Thursday, March 11, 2010

Rolled Over

Saturday afternoon as I was hurrying off to the next event of my day I noticed an overturned wheelchair in a lane across the intersection where I was stopped. Initially, my thought was that the wheelchair would make it hard for the vehicles in that lane to pass until enough cars has brushed and crushed it into a speed-bump of unrecognizable metal. I was glad I was not in that lane.

On a second glance, I noticed cloth fluttering in the breeze under the wheelchair. Then I noticed that the cloth fluttering under the overturned wheelchair was not fluttering in the wind, but contained the body of the wheelchair’s occupant. He was there squirming and moving as ineffectually as a days-old kitten separated from the rest of the litter.

The cars passing through the intersection created a strobe-light effect on the immobilized man’s struggle. They only allowed me to see that bit of motion visible in the space between bumpers as the cars sped by, oblivious to the desperate attempts of the man in the street.

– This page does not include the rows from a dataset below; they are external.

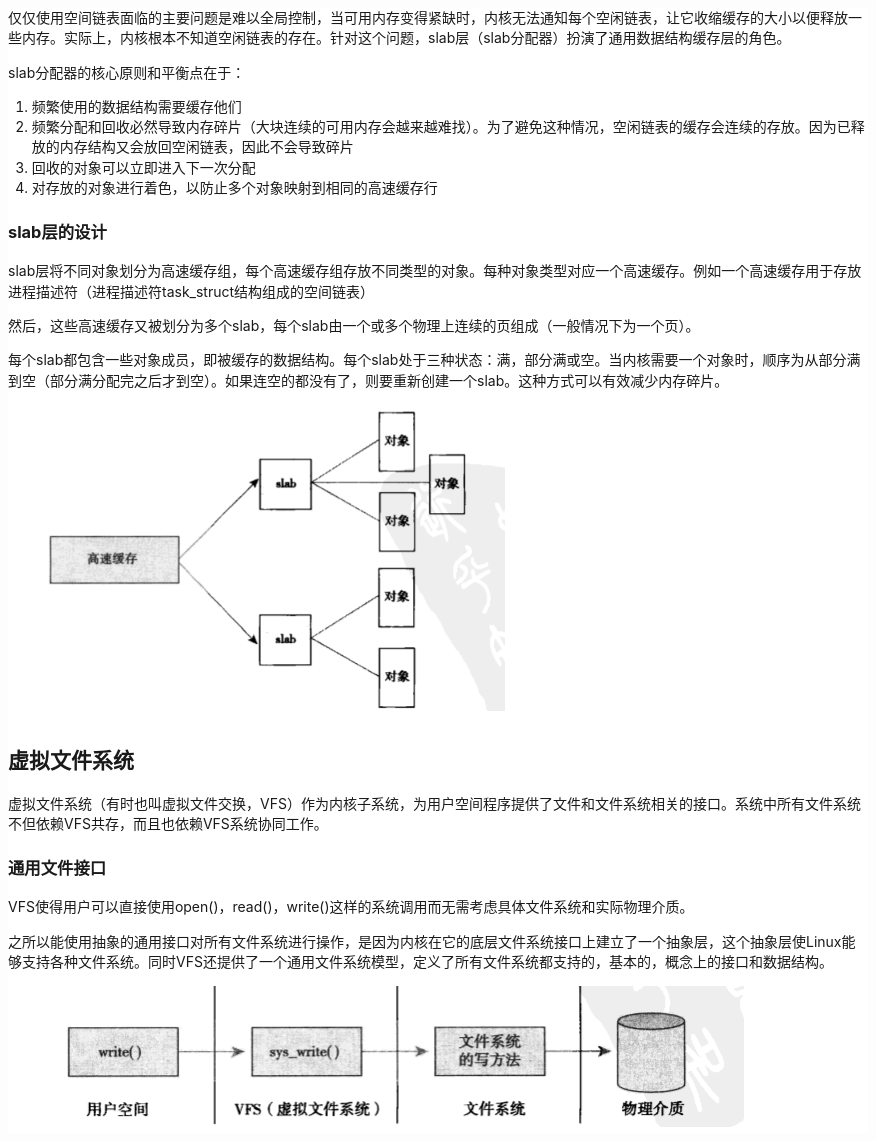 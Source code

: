 仅仅使用空间链表面临的主要问题是难以全局控制，当可用内存变得紧缺时，内核无法通知每个空闲链表，让它收缩缓存的大小以便释放一些内存。实际上，内核根本不知道空闲链表的存在。针对这个问题，slab层（slab分配器）扮演了通用数据结构缓存层的角色。

slab分配器的核心原则和平衡点在于：

1. 频繁使用的数据结构需要缓存他们
2. 频繁分配和回收必然导致内存碎片（大块连续的可用内存会越来越难找）。为了避免这种情况，空闲链表的缓存会连续的存放。因为已释放的内存结构又会放回空闲链表，因此不会导致碎片
3. 回收的对象可以立即进入下一次分配
4. 对存放的对象进行着色，以防止多个对象映射到相同的高速缓存行

### slab层的设计

slab层将不同对象划分为高速缓存组，每个高速缓存组存放不同类型的对象。每种对象类型对应一个高速缓存。例如一个高速缓存用于存放进程描述符（进程描述符task_struct结构组成的空间链表）

然后，这些高速缓存又被划分为多个slab，每个slab由一个或多个物理上连续的页组成（一般情况下为一个页）。

每个slab都包含一些对象成员，即被缓存的数据结构。每个slab处于三种状态：满，部分满或空。当内核需要一个对象时，顺序为从部分满到空（部分满分配完之后才到空）。如果连空的都没有了，则要重新创建一个slab。这种方式可以有效减少内存碎片。

<img src="image-20240125143254227.png" alt="image-20240125143254227" style="zoom:80%;" />



## 虚拟文件系统

虚拟文件系统（有时也叫虚拟文件交换，VFS）作为内核子系统，为用户空间程序提供了文件和文件系统相关的接口。系统中所有文件系统不但依赖VFS共存，而且也依赖VFS系统协同工作。

### 通用文件接口

VFS使得用户可以直接使用open()，read()，write()这样的系统调用而无需考虑具体文件系统和实际物理介质。

之所以能使用抽象的通用接口对所有文件系统进行操作，是因为内核在它的底层文件系统接口上建立了一个抽象层，这个抽象层使Linux能够支持各种文件系统。同时VFS还提供了一个通用文件系统模型，定义了所有文件系统都支持的，基本的，概念上的接口和数据结构。

![image-20240125143744840](image-20240125143744840.png)
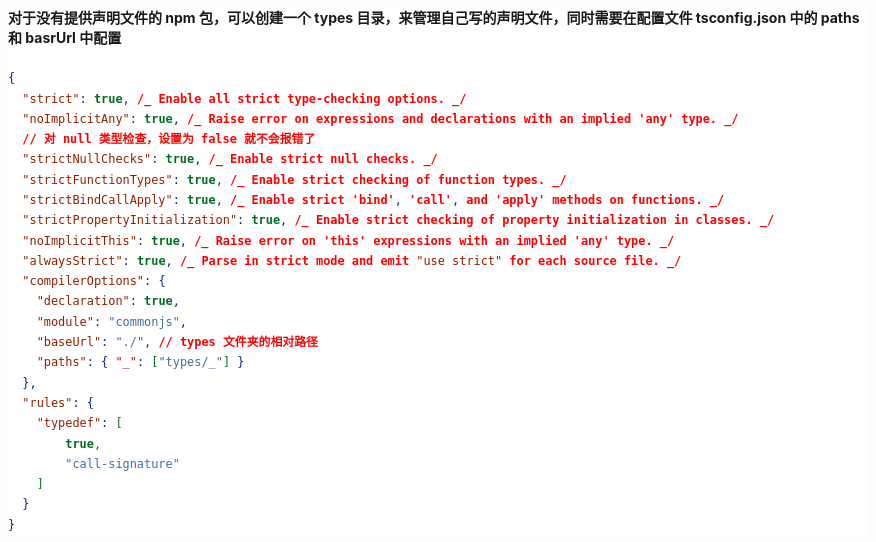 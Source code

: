 #### 对于没有提供声明文件的 npm 包，可以创建一个 types 目录，来管理自己写的声明文件，同时需要在配置文件 tsconfig.json 中的 paths 和 basrUrl 中配置

```json
{
  "strict": true, /_ Enable all strict type-checking options. _/
  "noImplicitAny": true, /_ Raise error on expressions and declarations with an implied 'any' type. _/
  // 对 null 类型检查，设置为 false 就不会报错了
  "strictNullChecks": true, /_ Enable strict null checks. _/
  "strictFunctionTypes": true, /_ Enable strict checking of function types. _/
  "strictBindCallApply": true, /_ Enable strict 'bind', 'call', and 'apply' methods on functions. _/
  "strictPropertyInitialization": true, /_ Enable strict checking of property initialization in classes. _/
  "noImplicitThis": true, /_ Raise error on 'this' expressions with an implied 'any' type. _/
  "alwaysStrict": true, /_ Parse in strict mode and emit "use strict" for each source file. _/
  "compilerOptions": {
    "declaration": true,
    "module": "commonjs",
    "baseUrl": "./", // types 文件夹的相对路径
    "paths": { "_": ["types/_"] }
  },
  "rules": {
    "typedef": [
        true,
        "call-signature"
    ]
  }
}
```


  [idx: number]: number
  [idx: string]: string
  [k in StrOrNum]: string
  [key: string]: any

Fairly quickly people stopped a the intersection in the lanes across the median off which the man had tumbled jumped out of their cars, picked up the man, and wheeled him across the street. For those few moments, from first noticing the man floundering on the ground until seeing him safely in the parking lot, I actually considered the possibility that the man would be left there in the street. At first glance that seemed his destiny.

Driving away, I could not get the image out of my head. The thought of being so helpless in such a treacherous situation haunted me for the rest of the weekend. It is easy to drive past the neighborhood panhandlers, wondering whether the apparent disabilities such as the limp, the lame arm, or use of the wheelchair are genuine and put the wondering out of my mind the instant that person is out of sight.

This time it was not so easy. The man’s feeble attempts at motion continue to replay themselves in my mind. His most determined efforts at first appeared no greater than cloth blowing in the breeze, mere twitching. The minimal pathetic actions all combined did not move the man even an inch. In his wheelchair, he somehow made his way into the intersection almost every day, but out of that contraption, he is utterly unable to function.

Even though I now know this one panhandler’s case is sincere, I still don’t give him money. I choose to donate to local charities that serve our indigent community and I feel even more justified in doing so. If this guy is helpless with an overturned wheelchair, he is equally helpless against the thugs and thieves who hang out in the homeless camp in the grove of trees just off the street. I’ll let the local agencies provide the services on my dime rather than doubt the direction that dime takes when it gets into homeless hands.

Now I wonder about the backstory to the overturned wheelchair.